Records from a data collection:

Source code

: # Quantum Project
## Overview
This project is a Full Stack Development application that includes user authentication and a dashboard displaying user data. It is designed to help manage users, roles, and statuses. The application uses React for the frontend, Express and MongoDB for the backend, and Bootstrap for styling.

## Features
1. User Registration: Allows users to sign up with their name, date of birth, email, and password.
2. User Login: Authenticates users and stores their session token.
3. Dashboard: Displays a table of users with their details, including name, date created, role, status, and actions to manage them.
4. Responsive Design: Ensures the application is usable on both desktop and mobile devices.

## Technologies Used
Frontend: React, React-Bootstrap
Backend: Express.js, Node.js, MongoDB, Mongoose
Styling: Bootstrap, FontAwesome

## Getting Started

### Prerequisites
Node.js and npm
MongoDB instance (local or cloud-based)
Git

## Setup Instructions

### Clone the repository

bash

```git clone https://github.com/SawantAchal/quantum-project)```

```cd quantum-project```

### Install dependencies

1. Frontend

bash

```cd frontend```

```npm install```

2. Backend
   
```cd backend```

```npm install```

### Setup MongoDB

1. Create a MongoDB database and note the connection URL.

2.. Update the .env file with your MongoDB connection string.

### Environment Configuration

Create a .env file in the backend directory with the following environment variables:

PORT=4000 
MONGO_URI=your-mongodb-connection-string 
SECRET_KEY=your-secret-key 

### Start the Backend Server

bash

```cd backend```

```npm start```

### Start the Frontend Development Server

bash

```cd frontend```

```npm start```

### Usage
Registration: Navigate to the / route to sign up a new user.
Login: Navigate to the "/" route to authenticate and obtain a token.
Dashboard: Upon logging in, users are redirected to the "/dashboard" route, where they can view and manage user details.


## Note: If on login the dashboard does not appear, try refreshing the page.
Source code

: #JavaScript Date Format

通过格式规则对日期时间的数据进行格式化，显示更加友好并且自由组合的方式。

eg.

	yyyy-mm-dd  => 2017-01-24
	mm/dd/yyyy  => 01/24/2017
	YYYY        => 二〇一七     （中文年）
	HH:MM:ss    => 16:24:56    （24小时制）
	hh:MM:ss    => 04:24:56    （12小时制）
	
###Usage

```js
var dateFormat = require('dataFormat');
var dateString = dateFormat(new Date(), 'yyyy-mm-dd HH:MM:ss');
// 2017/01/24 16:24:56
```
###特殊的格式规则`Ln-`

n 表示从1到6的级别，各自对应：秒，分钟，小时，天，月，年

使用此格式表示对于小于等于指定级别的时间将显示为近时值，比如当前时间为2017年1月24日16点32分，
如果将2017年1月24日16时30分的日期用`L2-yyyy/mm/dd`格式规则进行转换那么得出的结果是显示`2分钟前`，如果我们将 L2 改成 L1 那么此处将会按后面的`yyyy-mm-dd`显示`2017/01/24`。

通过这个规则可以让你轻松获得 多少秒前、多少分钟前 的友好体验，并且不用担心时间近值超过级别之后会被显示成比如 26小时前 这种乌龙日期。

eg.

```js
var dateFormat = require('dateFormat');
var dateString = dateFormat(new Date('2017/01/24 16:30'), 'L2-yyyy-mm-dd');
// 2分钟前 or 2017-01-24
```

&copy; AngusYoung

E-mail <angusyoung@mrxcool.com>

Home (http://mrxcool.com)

...

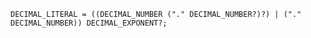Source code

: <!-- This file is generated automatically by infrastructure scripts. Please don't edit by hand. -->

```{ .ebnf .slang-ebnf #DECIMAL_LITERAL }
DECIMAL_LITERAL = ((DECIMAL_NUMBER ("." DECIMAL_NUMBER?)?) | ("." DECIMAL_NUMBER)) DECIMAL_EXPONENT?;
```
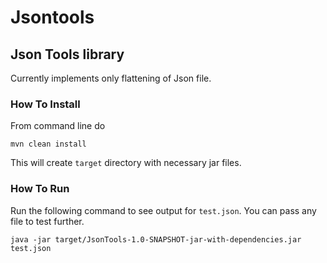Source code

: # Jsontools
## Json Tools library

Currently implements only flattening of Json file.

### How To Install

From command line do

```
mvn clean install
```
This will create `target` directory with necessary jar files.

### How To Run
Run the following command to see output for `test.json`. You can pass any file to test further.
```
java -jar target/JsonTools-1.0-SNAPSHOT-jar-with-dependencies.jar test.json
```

* * *

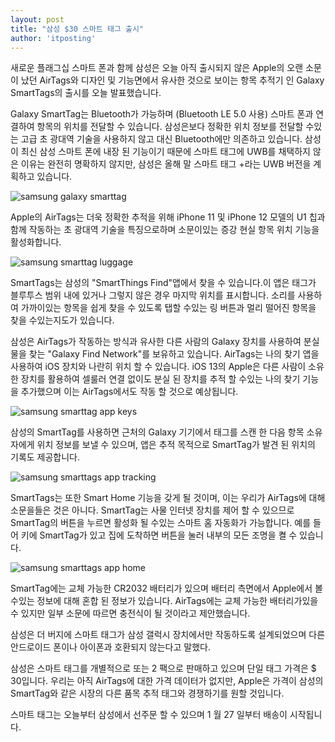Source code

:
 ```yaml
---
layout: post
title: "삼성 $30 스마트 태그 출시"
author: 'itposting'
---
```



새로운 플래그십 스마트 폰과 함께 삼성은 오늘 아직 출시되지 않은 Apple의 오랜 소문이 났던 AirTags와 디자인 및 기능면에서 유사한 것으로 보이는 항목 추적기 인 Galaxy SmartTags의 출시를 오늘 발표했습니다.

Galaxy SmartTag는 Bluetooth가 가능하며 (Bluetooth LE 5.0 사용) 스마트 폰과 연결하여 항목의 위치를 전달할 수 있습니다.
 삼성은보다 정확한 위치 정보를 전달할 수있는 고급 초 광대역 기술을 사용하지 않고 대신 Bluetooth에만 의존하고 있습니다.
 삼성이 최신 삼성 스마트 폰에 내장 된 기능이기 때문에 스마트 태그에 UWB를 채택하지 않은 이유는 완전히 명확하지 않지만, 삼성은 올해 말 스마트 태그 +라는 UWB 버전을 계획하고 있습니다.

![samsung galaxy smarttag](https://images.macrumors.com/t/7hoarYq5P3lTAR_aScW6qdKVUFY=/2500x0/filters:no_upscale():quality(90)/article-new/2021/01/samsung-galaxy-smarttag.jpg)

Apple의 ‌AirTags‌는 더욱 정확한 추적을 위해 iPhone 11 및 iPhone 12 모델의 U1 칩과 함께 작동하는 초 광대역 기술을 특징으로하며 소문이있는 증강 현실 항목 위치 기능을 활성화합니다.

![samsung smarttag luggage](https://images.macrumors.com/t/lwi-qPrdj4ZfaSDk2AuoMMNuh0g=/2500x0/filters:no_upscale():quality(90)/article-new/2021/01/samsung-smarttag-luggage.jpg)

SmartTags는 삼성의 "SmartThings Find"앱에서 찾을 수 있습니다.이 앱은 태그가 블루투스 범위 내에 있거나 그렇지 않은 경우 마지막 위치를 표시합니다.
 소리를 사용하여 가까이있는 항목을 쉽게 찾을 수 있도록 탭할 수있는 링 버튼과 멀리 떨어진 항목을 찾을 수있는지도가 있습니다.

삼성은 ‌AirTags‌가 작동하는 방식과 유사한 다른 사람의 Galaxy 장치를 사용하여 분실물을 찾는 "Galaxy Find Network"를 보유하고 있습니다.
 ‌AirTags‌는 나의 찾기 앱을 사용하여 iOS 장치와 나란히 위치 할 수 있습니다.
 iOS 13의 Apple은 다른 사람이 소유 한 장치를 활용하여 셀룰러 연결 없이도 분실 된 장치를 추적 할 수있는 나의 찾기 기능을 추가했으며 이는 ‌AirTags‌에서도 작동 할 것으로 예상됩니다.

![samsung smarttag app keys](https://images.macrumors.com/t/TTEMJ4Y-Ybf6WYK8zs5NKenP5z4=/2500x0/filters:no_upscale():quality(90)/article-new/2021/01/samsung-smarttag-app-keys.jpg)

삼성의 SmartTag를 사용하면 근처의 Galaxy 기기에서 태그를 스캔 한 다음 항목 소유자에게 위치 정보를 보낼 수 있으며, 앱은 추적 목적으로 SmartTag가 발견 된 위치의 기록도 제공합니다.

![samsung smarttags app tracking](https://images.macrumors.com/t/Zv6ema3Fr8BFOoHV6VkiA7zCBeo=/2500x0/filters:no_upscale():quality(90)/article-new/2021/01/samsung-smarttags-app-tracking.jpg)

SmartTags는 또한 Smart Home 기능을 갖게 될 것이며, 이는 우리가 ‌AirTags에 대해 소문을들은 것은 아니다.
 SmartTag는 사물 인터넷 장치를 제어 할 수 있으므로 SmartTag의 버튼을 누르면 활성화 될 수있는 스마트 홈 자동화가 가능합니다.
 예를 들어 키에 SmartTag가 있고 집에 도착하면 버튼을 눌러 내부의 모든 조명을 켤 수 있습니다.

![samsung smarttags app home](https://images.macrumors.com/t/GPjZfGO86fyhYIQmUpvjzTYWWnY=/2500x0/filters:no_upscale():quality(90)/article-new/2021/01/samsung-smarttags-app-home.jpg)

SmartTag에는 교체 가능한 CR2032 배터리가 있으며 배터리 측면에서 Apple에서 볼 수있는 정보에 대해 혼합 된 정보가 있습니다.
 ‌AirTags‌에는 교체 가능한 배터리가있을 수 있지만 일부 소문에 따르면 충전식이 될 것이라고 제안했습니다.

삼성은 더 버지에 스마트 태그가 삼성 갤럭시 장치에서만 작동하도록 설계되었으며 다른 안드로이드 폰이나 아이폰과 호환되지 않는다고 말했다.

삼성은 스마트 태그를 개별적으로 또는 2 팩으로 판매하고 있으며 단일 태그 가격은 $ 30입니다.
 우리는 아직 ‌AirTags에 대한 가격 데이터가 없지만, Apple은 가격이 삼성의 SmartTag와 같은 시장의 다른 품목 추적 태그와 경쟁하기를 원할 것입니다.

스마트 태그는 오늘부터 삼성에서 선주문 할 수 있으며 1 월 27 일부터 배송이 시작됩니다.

> **TASK BRIEF**:
Retype only the stretch of lines above starting at the one with "# Quantum Project" and stopping at the one with "## Features", exactly as written, with both kept.

> **TASK ANSWER**:
: # Quantum Project
## Overview
This project is a Full Stack Development application that includes user authentication and a dashboard displaying user data. It is designed to help manage users, roles, and statuses. The application uses React for the frontend, Express and MongoDB for the backend, and Bootstrap for styling.

## Features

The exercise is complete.